Commonly used denoising algorithms include median filtering, Gaussian filtering, mean filtering, wavelet denoising, nonlocal mean denoising and total variation denoising.

1, median filtering

Median filtering is a nonlinear digital image processing algorithm, which is used to reduce or eliminate noise in digital images. By sorting the pixel values in the moving sliding window of the image, the middle value is taken as the new value of the current pixel.

This filtering method is widely used to remove salt and pepper noise, in which the single pixel value in the image is strongly disturbed. The advantage of median filtering is that it can effectively preserve the edge features of the image, while removing the influence of noise, and will not introduce too many fuzzy effects.

2. Gaussian filtering

Gaussian filter is a linear smoothing filter, which is used to denoise and blur in image processing and signal processing. Based on Gaussian distribution function, it blurs the image by weighted average of pixels in the image.

The standard deviation of Gaussian filter determines the width of the filter. The larger the standard deviation, the wider the filter distribution and the more obvious the smoothing effect. Gaussian filtering is usually used to remove Gaussian noise, which has a good effect on some continuous noise models.

3. Mean filtering wavelet denoising.

Mean filtering wavelet denoising uses wavelet transform to decompose a signal or image into subbands with different frequencies, and then denoises these subbands through threshold processing.

Wavelet denoising decomposes the image by wavelet to get subbands with different frequencies. Threshold processing is performed on each subband to remove noise components. The processed subbands are reconstructed into denoised images by inverse wavelet transform.

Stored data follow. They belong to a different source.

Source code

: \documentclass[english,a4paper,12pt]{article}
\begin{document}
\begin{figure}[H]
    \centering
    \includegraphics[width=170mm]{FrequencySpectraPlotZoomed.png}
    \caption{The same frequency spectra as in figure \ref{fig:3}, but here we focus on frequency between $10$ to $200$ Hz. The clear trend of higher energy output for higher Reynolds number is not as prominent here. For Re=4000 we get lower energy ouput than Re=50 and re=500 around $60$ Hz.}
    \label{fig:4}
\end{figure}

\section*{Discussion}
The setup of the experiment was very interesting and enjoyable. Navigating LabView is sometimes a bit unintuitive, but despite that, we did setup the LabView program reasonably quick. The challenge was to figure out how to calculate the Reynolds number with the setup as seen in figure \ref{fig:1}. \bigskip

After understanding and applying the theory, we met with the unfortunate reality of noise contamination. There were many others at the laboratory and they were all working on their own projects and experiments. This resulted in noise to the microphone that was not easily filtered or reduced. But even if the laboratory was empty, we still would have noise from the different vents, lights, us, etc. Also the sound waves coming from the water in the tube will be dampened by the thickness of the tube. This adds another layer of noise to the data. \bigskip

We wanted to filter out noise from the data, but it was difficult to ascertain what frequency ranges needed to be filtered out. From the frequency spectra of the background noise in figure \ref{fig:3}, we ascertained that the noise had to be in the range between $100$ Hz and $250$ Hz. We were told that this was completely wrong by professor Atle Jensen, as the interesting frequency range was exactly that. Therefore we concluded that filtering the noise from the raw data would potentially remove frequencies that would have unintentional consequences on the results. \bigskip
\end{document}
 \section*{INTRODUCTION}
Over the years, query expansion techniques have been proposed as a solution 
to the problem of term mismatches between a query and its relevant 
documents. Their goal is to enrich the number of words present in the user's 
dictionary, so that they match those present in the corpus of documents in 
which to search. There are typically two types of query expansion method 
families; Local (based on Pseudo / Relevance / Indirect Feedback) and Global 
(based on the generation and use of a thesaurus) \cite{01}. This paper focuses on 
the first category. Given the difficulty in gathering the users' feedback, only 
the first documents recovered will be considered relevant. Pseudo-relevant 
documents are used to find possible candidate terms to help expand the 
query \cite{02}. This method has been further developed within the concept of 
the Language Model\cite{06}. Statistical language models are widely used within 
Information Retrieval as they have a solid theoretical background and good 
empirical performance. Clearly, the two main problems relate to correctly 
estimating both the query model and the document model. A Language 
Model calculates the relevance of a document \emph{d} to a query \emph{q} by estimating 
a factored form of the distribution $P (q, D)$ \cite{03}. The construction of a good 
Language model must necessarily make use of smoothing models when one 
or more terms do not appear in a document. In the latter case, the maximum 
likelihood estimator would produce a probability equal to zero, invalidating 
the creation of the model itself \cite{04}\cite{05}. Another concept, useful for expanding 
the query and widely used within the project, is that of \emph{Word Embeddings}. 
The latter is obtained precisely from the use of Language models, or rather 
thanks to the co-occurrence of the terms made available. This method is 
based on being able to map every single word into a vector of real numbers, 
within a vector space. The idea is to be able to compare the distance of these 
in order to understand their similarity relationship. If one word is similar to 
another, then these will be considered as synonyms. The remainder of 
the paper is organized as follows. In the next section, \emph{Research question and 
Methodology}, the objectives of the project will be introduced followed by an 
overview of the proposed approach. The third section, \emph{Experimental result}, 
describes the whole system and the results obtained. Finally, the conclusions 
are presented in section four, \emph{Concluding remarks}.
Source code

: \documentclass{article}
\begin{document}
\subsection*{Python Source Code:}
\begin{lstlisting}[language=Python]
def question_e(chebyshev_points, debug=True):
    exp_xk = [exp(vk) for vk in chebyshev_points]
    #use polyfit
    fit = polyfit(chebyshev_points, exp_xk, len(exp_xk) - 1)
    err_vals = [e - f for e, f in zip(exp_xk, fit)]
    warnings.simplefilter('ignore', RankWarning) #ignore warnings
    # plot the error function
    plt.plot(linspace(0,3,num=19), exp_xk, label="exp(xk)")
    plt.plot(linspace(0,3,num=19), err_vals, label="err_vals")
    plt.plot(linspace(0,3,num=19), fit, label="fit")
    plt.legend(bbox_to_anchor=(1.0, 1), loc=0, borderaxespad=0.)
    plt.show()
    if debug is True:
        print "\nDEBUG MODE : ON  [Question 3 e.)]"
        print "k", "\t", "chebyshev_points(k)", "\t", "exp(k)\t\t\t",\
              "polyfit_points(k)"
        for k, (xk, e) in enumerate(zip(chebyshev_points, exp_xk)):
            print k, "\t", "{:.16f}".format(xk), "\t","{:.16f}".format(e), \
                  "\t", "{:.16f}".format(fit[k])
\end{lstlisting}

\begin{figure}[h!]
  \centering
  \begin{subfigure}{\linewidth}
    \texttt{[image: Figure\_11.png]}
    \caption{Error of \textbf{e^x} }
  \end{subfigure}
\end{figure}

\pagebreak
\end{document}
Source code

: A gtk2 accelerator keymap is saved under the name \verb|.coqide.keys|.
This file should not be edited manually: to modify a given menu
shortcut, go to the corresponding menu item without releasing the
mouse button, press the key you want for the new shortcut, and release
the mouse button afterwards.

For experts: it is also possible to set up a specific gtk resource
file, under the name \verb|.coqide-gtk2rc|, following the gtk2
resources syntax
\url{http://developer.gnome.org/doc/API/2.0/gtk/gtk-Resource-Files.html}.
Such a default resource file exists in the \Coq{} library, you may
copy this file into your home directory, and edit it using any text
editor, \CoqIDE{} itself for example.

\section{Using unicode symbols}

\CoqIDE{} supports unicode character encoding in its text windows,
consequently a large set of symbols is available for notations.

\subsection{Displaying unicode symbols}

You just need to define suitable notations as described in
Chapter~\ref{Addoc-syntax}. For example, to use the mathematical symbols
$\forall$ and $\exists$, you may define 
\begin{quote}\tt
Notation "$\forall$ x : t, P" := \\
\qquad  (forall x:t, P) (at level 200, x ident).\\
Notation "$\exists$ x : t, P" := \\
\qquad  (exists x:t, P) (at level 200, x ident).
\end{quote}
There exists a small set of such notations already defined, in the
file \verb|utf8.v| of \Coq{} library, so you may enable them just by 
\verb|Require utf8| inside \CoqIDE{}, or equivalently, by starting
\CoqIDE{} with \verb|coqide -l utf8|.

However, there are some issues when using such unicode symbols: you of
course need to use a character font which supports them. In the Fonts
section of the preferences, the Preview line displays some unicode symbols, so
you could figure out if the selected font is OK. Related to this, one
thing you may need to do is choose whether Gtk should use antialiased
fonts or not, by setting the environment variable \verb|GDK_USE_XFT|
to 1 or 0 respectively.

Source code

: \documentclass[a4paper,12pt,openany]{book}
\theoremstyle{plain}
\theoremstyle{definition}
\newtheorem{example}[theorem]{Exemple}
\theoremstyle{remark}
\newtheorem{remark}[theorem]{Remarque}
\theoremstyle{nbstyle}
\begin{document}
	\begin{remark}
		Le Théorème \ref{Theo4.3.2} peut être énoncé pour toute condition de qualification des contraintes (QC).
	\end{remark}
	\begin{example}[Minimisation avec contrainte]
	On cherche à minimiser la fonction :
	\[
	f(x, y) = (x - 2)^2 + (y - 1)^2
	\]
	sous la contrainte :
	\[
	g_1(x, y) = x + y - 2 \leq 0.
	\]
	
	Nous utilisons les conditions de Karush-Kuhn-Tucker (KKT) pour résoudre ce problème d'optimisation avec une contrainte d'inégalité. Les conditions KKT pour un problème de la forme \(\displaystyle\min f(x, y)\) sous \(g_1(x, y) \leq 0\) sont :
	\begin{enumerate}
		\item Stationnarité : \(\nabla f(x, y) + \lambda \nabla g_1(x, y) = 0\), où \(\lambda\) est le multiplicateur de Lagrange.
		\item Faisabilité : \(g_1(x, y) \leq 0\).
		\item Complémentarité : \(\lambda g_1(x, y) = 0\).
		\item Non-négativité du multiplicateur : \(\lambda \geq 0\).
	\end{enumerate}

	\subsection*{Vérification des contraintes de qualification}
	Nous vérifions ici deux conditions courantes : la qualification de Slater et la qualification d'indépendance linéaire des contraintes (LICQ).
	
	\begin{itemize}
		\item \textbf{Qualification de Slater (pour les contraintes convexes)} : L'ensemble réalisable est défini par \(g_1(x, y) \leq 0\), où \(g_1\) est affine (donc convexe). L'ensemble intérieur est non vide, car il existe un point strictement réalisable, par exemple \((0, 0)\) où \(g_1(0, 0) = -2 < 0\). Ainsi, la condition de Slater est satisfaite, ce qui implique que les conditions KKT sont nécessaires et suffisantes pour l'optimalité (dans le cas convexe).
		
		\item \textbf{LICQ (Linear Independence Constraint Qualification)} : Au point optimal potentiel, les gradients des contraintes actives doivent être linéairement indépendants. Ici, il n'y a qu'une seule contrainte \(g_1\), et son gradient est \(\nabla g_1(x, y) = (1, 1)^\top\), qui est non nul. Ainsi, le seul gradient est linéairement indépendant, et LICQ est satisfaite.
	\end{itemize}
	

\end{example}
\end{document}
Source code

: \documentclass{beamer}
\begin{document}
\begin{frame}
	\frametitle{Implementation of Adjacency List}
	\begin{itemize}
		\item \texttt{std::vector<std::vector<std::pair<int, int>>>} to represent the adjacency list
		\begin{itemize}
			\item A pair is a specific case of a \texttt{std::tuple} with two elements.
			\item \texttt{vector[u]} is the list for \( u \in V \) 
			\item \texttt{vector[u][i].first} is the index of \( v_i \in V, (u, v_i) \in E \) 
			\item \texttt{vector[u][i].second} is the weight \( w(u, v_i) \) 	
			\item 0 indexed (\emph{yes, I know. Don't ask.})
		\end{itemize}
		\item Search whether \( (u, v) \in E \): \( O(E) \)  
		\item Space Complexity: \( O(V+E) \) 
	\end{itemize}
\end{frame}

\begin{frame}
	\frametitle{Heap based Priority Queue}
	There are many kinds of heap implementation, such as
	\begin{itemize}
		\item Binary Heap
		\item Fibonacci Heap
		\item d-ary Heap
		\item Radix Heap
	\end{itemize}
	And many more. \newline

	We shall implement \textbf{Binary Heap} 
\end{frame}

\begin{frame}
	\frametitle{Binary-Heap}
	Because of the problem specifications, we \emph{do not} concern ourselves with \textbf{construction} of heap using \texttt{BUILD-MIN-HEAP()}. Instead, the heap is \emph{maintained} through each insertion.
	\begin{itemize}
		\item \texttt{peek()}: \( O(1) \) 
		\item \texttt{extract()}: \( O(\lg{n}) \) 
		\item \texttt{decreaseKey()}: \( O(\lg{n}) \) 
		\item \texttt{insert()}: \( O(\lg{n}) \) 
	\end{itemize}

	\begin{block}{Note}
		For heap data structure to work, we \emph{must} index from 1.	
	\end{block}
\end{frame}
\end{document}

4. Non-local mean denoising

Non-local mean denoising is an image denoising algorithm, which is based on the concept of similarity and reduces noise by finding similar blocks in the image. Non-local mean denoising mainly uses the information of similar blocks (areas with similar textures or structures in the whole image) and local information near pixel points.

5. Total variation denoising

Total variation denoising is an image denoising algorithm. By calculating the sum of absolute values of differences between adjacent pixels in an image, the total variation of the image is minimized to smooth the image, thereby removing noise.